▸ Exercise brief
Please copy the records below word for word, leaving out the pictures.

▸ Data for the task
+---+

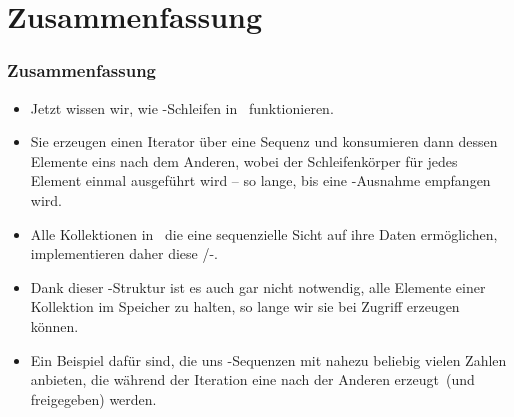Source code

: \documentclass[aspectratio=169,mathserif,notheorems]{beamer}%
\begin{document}
\section{Zusammenfassung}%
%
\begin{frame}%
\frametitle{Zusammenfassung}%
\begin{itemize}%
\item Jetzt wissen wir, wie -Schleifen in \python\ funktionieren.%
%
\item<2-> Sie erzeugen einen Iterator über eine Sequenz und konsumieren dann dessen Elemente eins nach dem Anderen, wobei der Schleifenkörper für jedes Element einmal ausgeführt wird -- so lange, bis eine -Ausnahme empfangen wird.%
%
\item<3-> Alle Kollektionen in \python\ die eine sequenzielle Sicht auf ihre Daten ermöglichen, implementieren daher diese /-\cite{PEP234}.%
%
\item<4-> Dank dieser -Struktur ist es auch gar nicht notwendig, alle Elemente einer Kollektion im Speicher zu halten, so lange wir sie bei Zugriff erzeugen können.%
%
\item<5-> Ein Beispiel dafür sind, die uns -Sequenzen mit nahezu beliebig vielen Zahlen anbieten, die während der Iteration eine nach der Anderen erzeugt~(und freigegeben) werden.%
\end{itemize}%
\end{frame}%
%
\endPresentation%
\end{document}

+---+

▸ Response below
Source code

: \documentclass[aspectratio=169,mathserif,notheorems]{beamer}%
\begin{document}
\section{Zusammenfassung}%
%
\begin{frame}%
\frametitle{Zusammenfassung}%
\begin{itemize}%
\item Jetzt wissen wir, wie -Schleifen in \python\ funktionieren.%
%
\item<2-> Sie erzeugen einen Iterator über eine Sequenz und konsumieren dann dessen Elemente eins nach dem Anderen, wobei der Schleifenkörper für jedes Element einmal ausgeführt wird -- so lange, bis eine -Ausnahme empfangen wird.%
%
\item<3-> Alle Kollektionen in \python\ die eine sequenzielle Sicht auf ihre Daten ermöglichen, implementieren daher diese /-\cite{PEP234}.%
%
\item<4-> Dank dieser -Struktur ist es auch gar nicht notwendig, alle Elemente einer Kollektion im Speicher zu halten, so lange wir sie bei Zugriff erzeugen können.%
%
\item<5-> Ein Beispiel dafür sind, die uns -Sequenzen mit nahezu beliebig vielen Zahlen anbieten, die während der Iteration eine nach der Anderen erzeugt~(und freigegeben) werden.%
\end{itemize}%
\end{frame}%
%
\endPresentation%
\end{document}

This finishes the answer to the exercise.